- Born: 1954 (age 71–72)
- Education: DePaul University Sorbonne University American Center for Art and Culture
- Occupations: Actress; playwright;
- Spouse: Cris Cole

= Christine St. John =

American actress and playwright (born 1954)

Christine St. John (born 1954) is an American actress and playwright.

==Career==

St. John graduated in 1976 from the Goodman School of Drama of the Art Institute of Chicago. She further studied at Sorbonne University and with Atelier Blanche Salant and Paul Weaver at The American Center for Art and Culture in Paris, from 1976 to 1977. She has worked continuously in the theatre over the past 50 years.

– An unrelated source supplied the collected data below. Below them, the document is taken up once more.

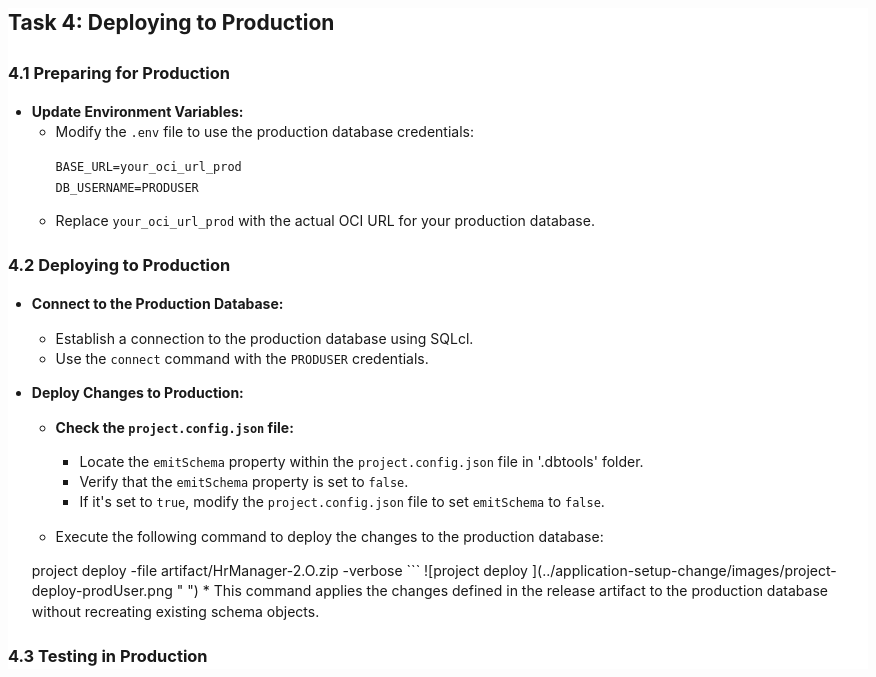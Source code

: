 
## Task 4: Deploying to Production

### 4.1 Preparing for Production

* **Update Environment Variables:**
    * Modify the `.env` file to use the production database credentials:
        ```
        BASE_URL=your_oci_url_prod
        DB_USERNAME=PRODUSER 
        ```
    * Replace `your_oci_url_prod` with the actual OCI URL for your production database.

### 4.2 Deploying to Production

* **Connect to the Production Database:**
    * Establish a connection to the production database using SQLcl.
    * Use the `connect` command with the `PRODUSER` credentials.

* **Deploy Changes to Production:**
    * **Check the `project.config.json` file:**
        * Locate the `emitSchema` property within the `project.config.json` file in '.dbtools' folder.
        * Verify that the `emitSchema` property is set to `false`. 
        * If it's set to `true`, modify the `project.config.json` file to set `emitSchema` to `false`.

    * Execute the following command to deploy the changes to the production database:
        ```
    <copy>
    project deploy -file artifact/HrManager-2.O.zip  -verbose
    </copy>
    ```
    ![project deploy ](../application-setup-change/images/project-deploy-prodUser.png " ")
    * This command applies the changes defined in the release artifact to the production database without recreating existing schema objects.

### 4.3 Testing in Production
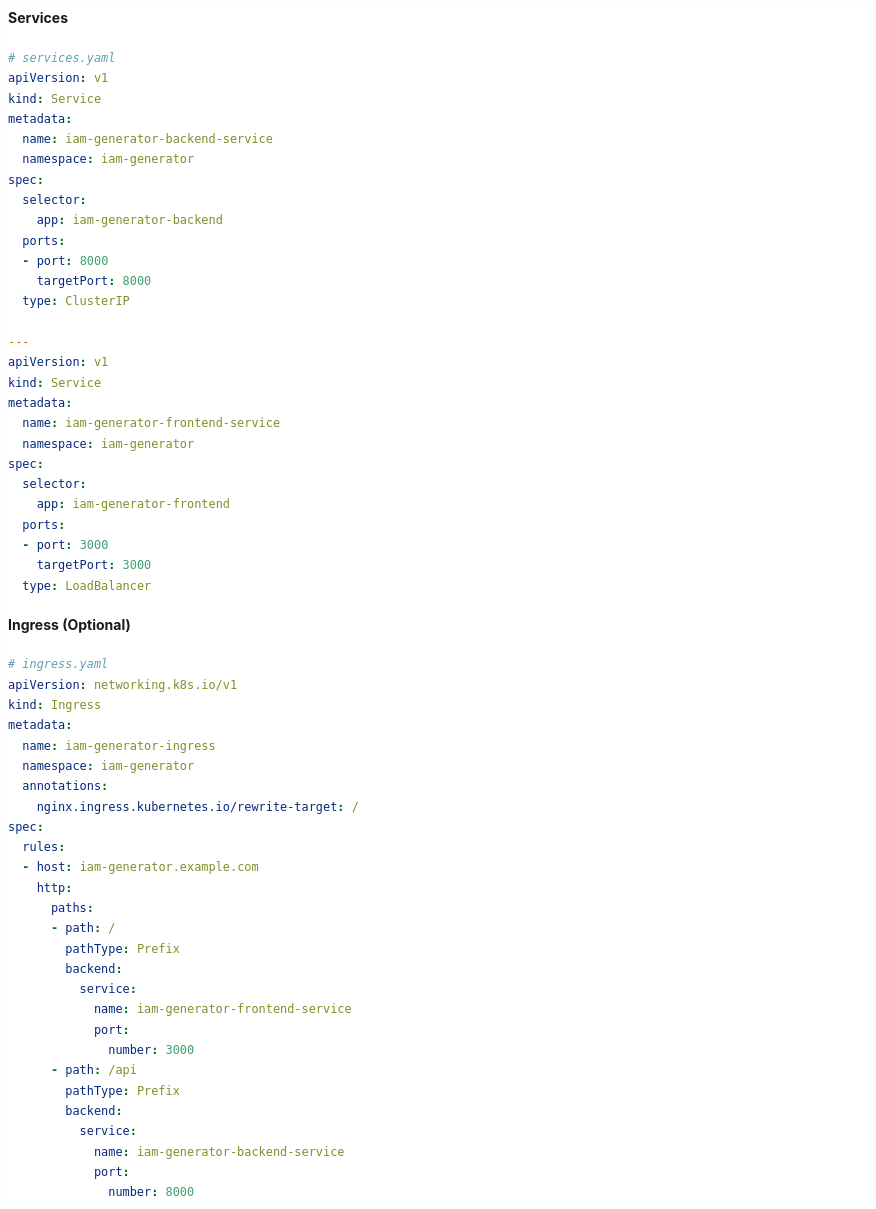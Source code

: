 #### Services

```yaml
# services.yaml
apiVersion: v1
kind: Service
metadata:
  name: iam-generator-backend-service
  namespace: iam-generator
spec:
  selector:
    app: iam-generator-backend
  ports:
  - port: 8000
    targetPort: 8000
  type: ClusterIP

---
apiVersion: v1
kind: Service
metadata:
  name: iam-generator-frontend-service
  namespace: iam-generator
spec:
  selector:
    app: iam-generator-frontend
  ports:
  - port: 3000
    targetPort: 3000
  type: LoadBalancer
```

#### Ingress (Optional)

```yaml
# ingress.yaml
apiVersion: networking.k8s.io/v1
kind: Ingress
metadata:
  name: iam-generator-ingress
  namespace: iam-generator
  annotations:
    nginx.ingress.kubernetes.io/rewrite-target: /
spec:
  rules:
  - host: iam-generator.example.com
    http:
      paths:
      - path: /
        pathType: Prefix
        backend:
          service:
            name: iam-generator-frontend-service
            port:
              number: 3000
      - path: /api
        pathType: Prefix
        backend:
          service:
            name: iam-generator-backend-service
            port:
              number: 8000
```
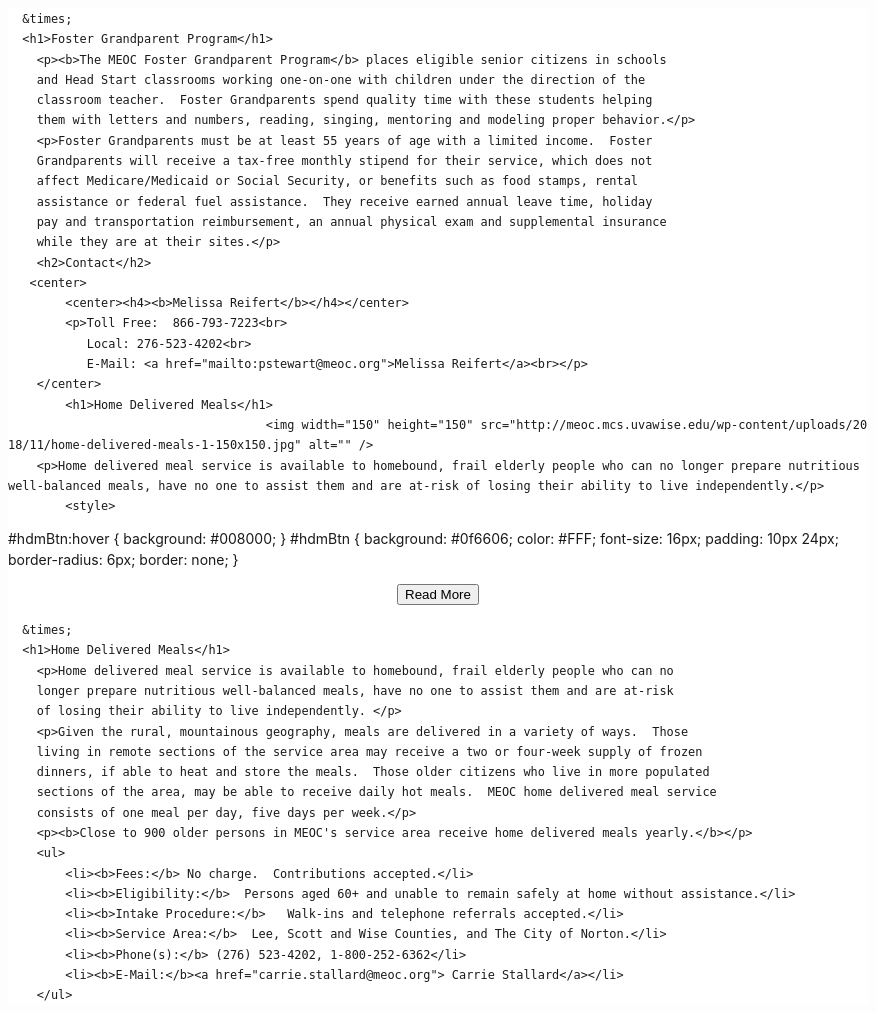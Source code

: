   
      &times;
      <h1>Foster Grandparent Program</h1>
        <p><b>The MEOC Foster Grandparent Program</b> places eligible senior citizens in schools 
        and Head Start classrooms working one-on-one with children under the direction of the 
        classroom teacher.  Foster Grandparents spend quality time with these students helping 
        them with letters and numbers, reading, singing, mentoring and modeling proper behavior.</p>
		<p>Foster Grandparents must be at least 55 years of age with a limited income.  Foster 
		Grandparents will receive a tax-free monthly stipend for their service, which does not 
		affect Medicare/Medicaid or Social Security, or benefits such as food stamps, rental 
		assistance or federal fuel assistance.  They receive earned annual leave time, holiday 
		pay and transportation reimbursement, an annual physical exam and supplemental insurance 
		while they are at their sites.</p>
        <h2>Contact</h2>
       <center>
            <center><h4><b>Melissa Reifert</b></h4></center>
            <p>Toll Free:  866-793-7223<br>
               Local: 276-523-4202<br>
               E-Mail: <a href="mailto:pstewart@meoc.org">Melissa Reifert</a><br></p>
        </center>
			<h1>Home Delivered Meals</h1>		
										<img width="150" height="150" src="http://meoc.mcs.uvawise.edu/wp-content/uploads/2018/11/home-delivered-meals-1-150x150.jpg" alt="" />											
		<p>Home delivered meal service is available to homebound, frail elderly people who can no longer prepare nutritious well-balanced meals, have no one to assist them and are at-risk of losing their ability to live independently.</p>		
			<style>
#hdmBtn:hover {
    background: #008000;
}
#hdmBtn {
    background: #0f6606;
    color: #FFF;
    font-size: 16px;
    padding: 10px 24px;
    border-radius: 6px;
    border: none;
}
</style>
<center>
<button id="hdmBtn">Read More</button>
</center>

  
      &times;
      <h1>Home Delivered Meals</h1>
        <p>Home delivered meal service is available to homebound, frail elderly people who can no 
        longer prepare nutritious well-balanced meals, have no one to assist them and are at-risk 
        of losing their ability to live independently. </p>
		<p>Given the rural, mountainous geography, meals are delivered in a variety of ways.  Those 
		living in remote sections of the service area may receive a two or four-week supply of frozen 
		dinners, if able to heat and store the meals.  Those older citizens who live in more populated 
		sections of the area, may be able to receive daily hot meals.  MEOC home delivered meal service 
		consists of one meal per day, five days per week.</p>
		<p><b>Close to 900 older persons in MEOC's service area receive home delivered meals yearly.</b></p>
        <ul>
            <li><b>Fees:</b> No charge.  Contributions accepted.</li>
            <li><b>Eligibility:</b>  Persons aged 60+ and unable to remain safely at home without assistance.</li>
            <li><b>Intake Procedure:</b>   Walk-ins and telephone referrals accepted.</li>
            <li><b>Service Area:</b>  Lee, Scott and Wise Counties, and The City of Norton.</li>
            <li><b>Phone(s):</b> (276) 523-4202, 1-800-252-6362</li>
            <li><b>E-Mail:</b><a href="carrie.stallard@meoc.org"> Carrie Stallard</a></li>
        </ul>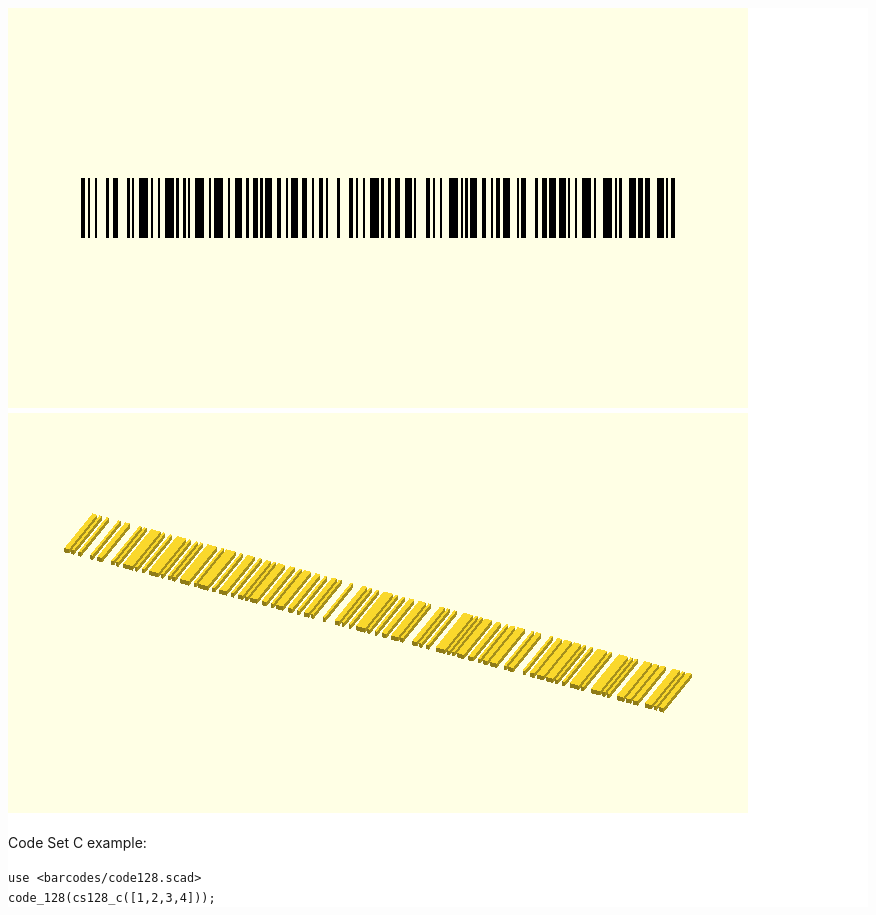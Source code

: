 ![Code 128 Example](code_128-example.png)
![Code 128 Example](code_128-example2.png)

Code Set C example:
```
use <barcodes/code128.scad>
code_128(cs128_c([1,2,3,4]));
```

In 2014, she wrote and performed her one-woman play Bette Davis on The Edge. She toured her play from 2014 until 2019 in the US and England. She performed her play in Singapore for Wag the Dog Theatre Company and won a place performing Off Broadway, New York City, for United Solo Artists.

She gave a one-off benefit performance of her play at Zuma Museum, Addis Ababa, Ethiopia, for her friend Meseret Yirga and in support of The Meseret Yirga Centre.

St. John has been a fellow of the Royal Geographical Society for 30 years.

She and her husband, Cris Cole, are based in London.